TASK STATEMENT » Before anything else, copy every record below exactly as it stands.

EXTRACTED MATERIAL »

============

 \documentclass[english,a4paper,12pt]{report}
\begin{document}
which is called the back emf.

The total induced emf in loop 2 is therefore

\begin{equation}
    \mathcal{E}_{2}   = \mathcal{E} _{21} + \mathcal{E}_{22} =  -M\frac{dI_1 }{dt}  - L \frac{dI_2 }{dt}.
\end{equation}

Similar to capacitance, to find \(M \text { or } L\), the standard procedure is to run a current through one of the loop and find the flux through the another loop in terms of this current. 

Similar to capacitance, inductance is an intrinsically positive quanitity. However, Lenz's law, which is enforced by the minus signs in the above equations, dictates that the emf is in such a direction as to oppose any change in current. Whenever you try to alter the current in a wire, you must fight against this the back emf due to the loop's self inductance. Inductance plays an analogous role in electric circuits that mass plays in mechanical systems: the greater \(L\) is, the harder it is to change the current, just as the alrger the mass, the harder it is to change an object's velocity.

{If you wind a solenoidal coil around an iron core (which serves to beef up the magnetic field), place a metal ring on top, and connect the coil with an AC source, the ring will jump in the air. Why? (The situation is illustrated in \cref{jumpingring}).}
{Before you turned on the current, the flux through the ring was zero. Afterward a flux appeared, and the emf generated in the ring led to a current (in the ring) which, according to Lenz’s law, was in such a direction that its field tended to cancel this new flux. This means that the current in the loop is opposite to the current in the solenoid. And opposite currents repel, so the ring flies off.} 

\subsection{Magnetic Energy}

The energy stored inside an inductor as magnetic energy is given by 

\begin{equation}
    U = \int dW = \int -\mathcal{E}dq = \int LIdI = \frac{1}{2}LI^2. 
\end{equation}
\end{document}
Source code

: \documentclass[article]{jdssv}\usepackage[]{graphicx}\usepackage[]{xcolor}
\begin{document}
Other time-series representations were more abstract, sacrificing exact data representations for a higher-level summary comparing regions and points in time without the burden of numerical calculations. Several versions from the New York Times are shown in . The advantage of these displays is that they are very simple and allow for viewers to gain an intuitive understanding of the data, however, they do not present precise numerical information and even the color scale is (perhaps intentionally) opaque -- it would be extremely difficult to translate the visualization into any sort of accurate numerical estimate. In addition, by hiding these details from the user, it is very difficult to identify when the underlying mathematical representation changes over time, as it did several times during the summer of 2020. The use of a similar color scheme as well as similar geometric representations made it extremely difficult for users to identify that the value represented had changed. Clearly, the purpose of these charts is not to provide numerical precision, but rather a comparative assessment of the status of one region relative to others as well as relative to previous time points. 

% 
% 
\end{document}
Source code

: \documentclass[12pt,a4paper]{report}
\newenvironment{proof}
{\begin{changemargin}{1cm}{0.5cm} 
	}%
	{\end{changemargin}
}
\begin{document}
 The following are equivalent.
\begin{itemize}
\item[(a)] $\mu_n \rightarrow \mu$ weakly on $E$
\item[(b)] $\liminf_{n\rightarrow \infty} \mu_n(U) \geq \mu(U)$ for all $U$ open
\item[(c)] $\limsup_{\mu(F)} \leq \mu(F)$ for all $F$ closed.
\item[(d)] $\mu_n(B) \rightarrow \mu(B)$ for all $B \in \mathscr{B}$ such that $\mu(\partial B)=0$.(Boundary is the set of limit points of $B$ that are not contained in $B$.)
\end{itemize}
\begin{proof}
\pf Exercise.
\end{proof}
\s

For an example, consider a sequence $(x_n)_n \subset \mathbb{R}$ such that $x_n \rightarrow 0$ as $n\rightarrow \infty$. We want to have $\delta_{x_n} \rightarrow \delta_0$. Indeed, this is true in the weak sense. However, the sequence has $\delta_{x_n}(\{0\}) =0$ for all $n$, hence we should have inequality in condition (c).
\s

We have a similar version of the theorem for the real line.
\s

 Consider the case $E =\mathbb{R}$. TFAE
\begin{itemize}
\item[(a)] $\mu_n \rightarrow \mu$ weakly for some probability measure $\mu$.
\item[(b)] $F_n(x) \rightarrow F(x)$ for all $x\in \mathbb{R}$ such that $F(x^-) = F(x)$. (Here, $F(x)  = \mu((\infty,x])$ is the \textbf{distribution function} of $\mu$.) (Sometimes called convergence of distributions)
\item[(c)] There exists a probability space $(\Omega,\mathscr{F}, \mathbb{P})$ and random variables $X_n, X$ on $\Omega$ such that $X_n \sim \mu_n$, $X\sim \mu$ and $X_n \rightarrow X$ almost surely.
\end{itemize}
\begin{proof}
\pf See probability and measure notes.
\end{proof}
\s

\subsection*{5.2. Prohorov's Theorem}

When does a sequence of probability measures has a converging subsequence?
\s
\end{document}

============

EXERCISE SOLUTION »
 \documentclass[english,a4paper,12pt]{report}
\begin{document}
which is called the back emf.

The total induced emf in loop 2 is therefore

\begin{equation}
    \mathcal{E}_{2}   = \mathcal{E} _{21} + \mathcal{E}_{22} =  -M\frac{dI_1 }{dt}  - L \frac{dI_2 }{dt}.
\end{equation}

Similar to capacitance, to find \(M \text { or } L\), the standard procedure is to run a current through one of the loop and find the flux through the another loop in terms of this current. 

Similar to capacitance, inductance is an intrinsically positive quanitity. However, Lenz's law, which is enforced by the minus signs in the above equations, dictates that the emf is in such a direction as to oppose any change in current. Whenever you try to alter the current in a wire, you must fight against this the back emf due to the loop's self inductance. Inductance plays an analogous role in electric circuits that mass plays in mechanical systems: the greater \(L\) is, the harder it is to change the current, just as the alrger the mass, the harder it is to change an object's velocity.

{If you wind a solenoidal coil around an iron core (which serves to beef up the magnetic field), place a metal ring on top, and connect the coil with an AC source, the ring will jump in the air. Why? (The situation is illustrated in \cref{jumpingring}).}
{Before you turned on the current, the flux through the ring was zero. Afterward a flux appeared, and the emf generated in the ring led to a current (in the ring) which, according to Lenz’s law, was in such a direction that its field tended to cancel this new flux. This means that the current in the loop is opposite to the current in the solenoid. And opposite currents repel, so the ring flies off.} 

\subsection{Magnetic Energy}

The energy stored inside an inductor as magnetic energy is given by 

\begin{equation}
    U = \int dW = \int -\mathcal{E}dq = \int LIdI = \frac{1}{2}LI^2. 
\end{equation}
\end{document}
Source code

: \documentclass[article]{jdssv}\usepackage[]{graphicx}\usepackage[]{xcolor}
\begin{document}
Other time-series representations were more abstract, sacrificing exact data representations for a higher-level summary comparing regions and points in time without the burden of numerical calculations. Several versions from the New York Times are shown in . The advantage of these displays is that they are very simple and allow for viewers to gain an intuitive understanding of the data, however, they do not present precise numerical information and even the color scale is (perhaps intentionally) opaque -- it would be extremely difficult to translate the visualization into any sort of accurate numerical estimate. In addition, by hiding these details from the user, it is very difficult to identify when the underlying mathematical representation changes over time, as it did several times during the summer of 2020. The use of a similar color scheme as well as similar geometric representations made it extremely difficult for users to identify that the value represented had changed. Clearly, the purpose of these charts is not to provide numerical precision, but rather a comparative assessment of the status of one region relative to others as well as relative to previous time points. 

% 
% 
\end{document}
Source code

: \documentclass[12pt,a4paper]{report}
\newenvironment{proof}
{\begin{changemargin}{1cm}{0.5cm} 
	}%
	{\end{changemargin}
}
\begin{document}
 The following are equivalent.
\begin{itemize}
\item[(a)] $\mu_n \rightarrow \mu$ weakly on $E$
\item[(b)] $\liminf_{n\rightarrow \infty} \mu_n(U) \geq \mu(U)$ for all $U$ open
\item[(c)] $\limsup_{\mu(F)} \leq \mu(F)$ for all $F$ closed.
\item[(d)] $\mu_n(B) \rightarrow \mu(B)$ for all $B \in \mathscr{B}$ such that $\mu(\partial B)=0$.(Boundary is the set of limit points of $B$ that are not contained in $B$.)
\end{itemize}
\begin{proof}
\pf Exercise.
\end{proof}
\s

For an example, consider a sequence $(x_n)_n \subset \mathbb{R}$ such that $x_n \rightarrow 0$ as $n\rightarrow \infty$. We want to have $\delta_{x_n} \rightarrow \delta_0$. Indeed, this is true in the weak sense. However, the sequence has $\delta_{x_n}(\{0\}) =0$ for all $n$, hence we should have inequality in condition (c).
\s

We have a similar version of the theorem for the real line.
\s

 Consider the case $E =\mathbb{R}$. TFAE
\begin{itemize}
\item[(a)] $\mu_n \rightarrow \mu$ weakly for some probability measure $\mu$.
\item[(b)] $F_n(x) \rightarrow F(x)$ for all $x\in \mathbb{R}$ such that $F(x^-) = F(x)$. (Here, $F(x)  = \mu((\infty,x])$ is the \textbf{distribution function} of $\mu$.) (Sometimes called convergence of distributions)
\item[(c)] There exists a probability space $(\Omega,\mathscr{F}, \mathbb{P})$ and random variables $X_n, X$ on $\Omega$ such that $X_n \sim \mu_n$, $X\sim \mu$ and $X_n \rightarrow X$ almost surely.
\end{itemize}
\begin{proof}
\pf See probability and measure notes.
\end{proof}
\s

\subsection*{5.2. Prohorov's Theorem}

When does a sequence of probability measures has a converging subsequence?
\s
\end{document}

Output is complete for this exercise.